Wednesday, March 20, 2013

Rushdie's Soft Spot for Pop Culture


Since I’ve written about The Courter quite a bit now for my presentation, I have decided to spin this reading analysis in a bit of a different direction.  One of the subthemes of this story is the prominence of pop culture, contemporary cultural figures, and music and how those factors often amount to the definition of a particular homeland.  Although Rushdie excels throughout East, West in making well-thought out popular culture references, The Courter seems to rely on this technique more than any other story as a means of placing the reader in a given place and time.  Interestingly enough, he chooses to do this with the story that is arguably the most autobiographical in the book, perhaps connoting the how incredibly influential the definitive pop culture was for a young man who found it necessary to steep himself in contemporary British culture as a means of assimilation.

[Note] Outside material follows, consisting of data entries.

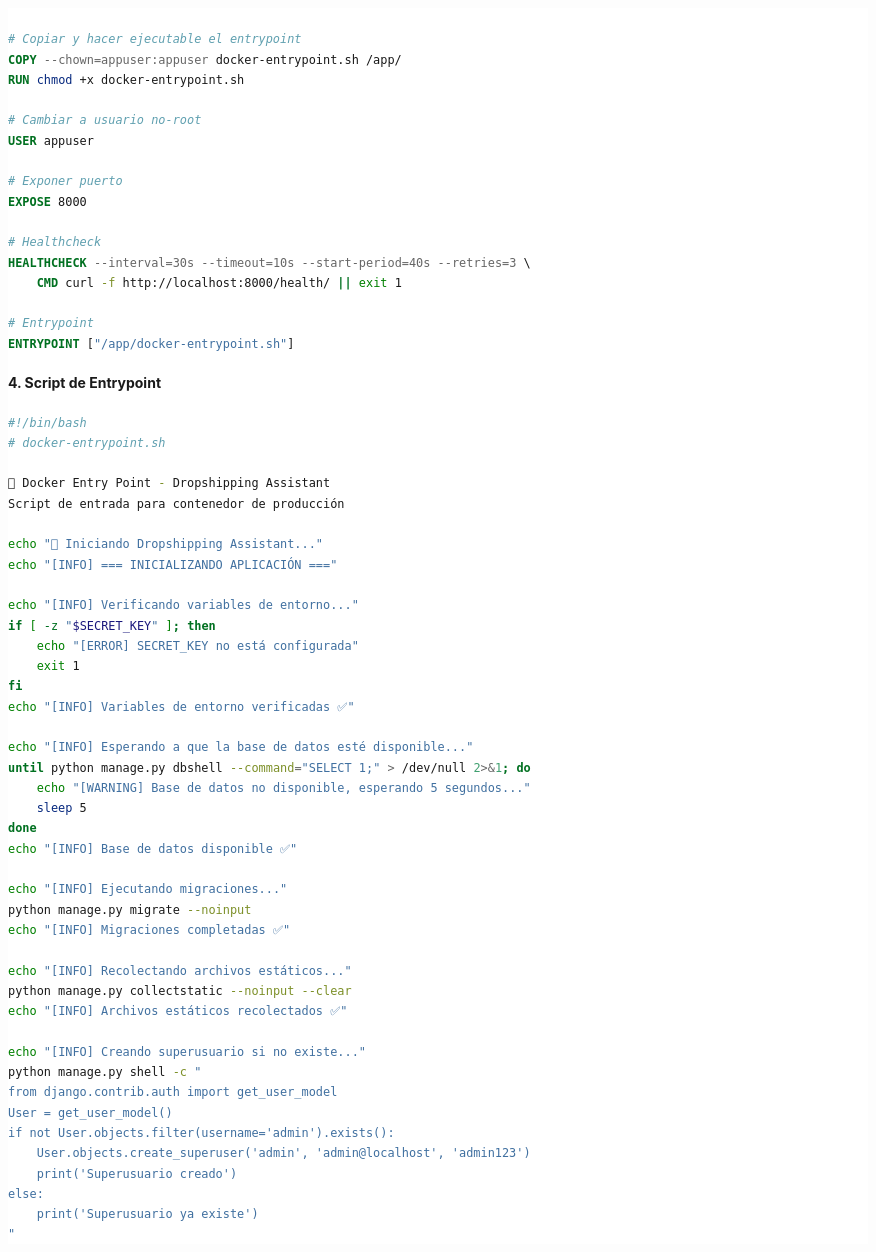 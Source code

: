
 ```dockerfile

# Copiar y hacer ejecutable el entrypoint
COPY --chown=appuser:appuser docker-entrypoint.sh /app/
RUN chmod +x docker-entrypoint.sh

# Cambiar a usuario no-root
USER appuser

# Exponer puerto
EXPOSE 8000

# Healthcheck
HEALTHCHECK --interval=30s --timeout=10s --start-period=40s --retries=3 \
    CMD curl -f http://localhost:8000/health/ || exit 1

# Entrypoint
ENTRYPOINT ["/app/docker-entrypoint.sh"]
```

#### 4. Script de Entrypoint

```bash
#!/bin/bash
# docker-entrypoint.sh

🚀 Docker Entry Point - Dropshipping Assistant
Script de entrada para contenedor de producción

echo "🚀 Iniciando Dropshipping Assistant..."
echo "[INFO] === INICIALIZANDO APLICACIÓN ==="

echo "[INFO] Verificando variables de entorno..."
if [ -z "$SECRET_KEY" ]; then
    echo "[ERROR] SECRET_KEY no está configurada"
    exit 1
fi
echo "[INFO] Variables de entorno verificadas ✅"

echo "[INFO] Esperando a que la base de datos esté disponible..."
until python manage.py dbshell --command="SELECT 1;" > /dev/null 2>&1; do
    echo "[WARNING] Base de datos no disponible, esperando 5 segundos..."
    sleep 5
done
echo "[INFO] Base de datos disponible ✅"

echo "[INFO] Ejecutando migraciones..."
python manage.py migrate --noinput
echo "[INFO] Migraciones completadas ✅"

echo "[INFO] Recolectando archivos estáticos..."
python manage.py collectstatic --noinput --clear
echo "[INFO] Archivos estáticos recolectados ✅"

echo "[INFO] Creando superusuario si no existe..."
python manage.py shell -c "
from django.contrib.auth import get_user_model
User = get_user_model()
if not User.objects.filter(username='admin').exists():
    User.objects.create_superuser('admin', 'admin@localhost', 'admin123')
    print('Superusuario creado')
else:
    print('Superusuario ya existe')
"

```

The most prominent example for me were Rushdie’s copious Frankie Valli and the Four Seasons references.  By referencing the same band over and over, he makes the Four Seasons and their music into a totem or representation of home.  He even goes so far as to bring their music into his own reality.  He reflects on his inability to seduce Chandni, “She-E-rry, won’t you come out tonight?  Yodeled the Four Seasons.  I knew exactly how they felt.  Come, come out toni-yi-yight.  And while you’re at it, love me do” (188).  He also comes back to the music of the Four Seasons as he sits before Mixed-Up, post chess defeat.  He expresses, “I sat broken in my chair at the end, close to tears.  Big girls don’t cry, I reminded myself, but the song went on playing in my head: That’s just an alibi. 
Not only do these pop culture ad musical allusions help to place the reader in a physical time and place, but they help to describe the narrator’s state of being at home with himself and his relationships.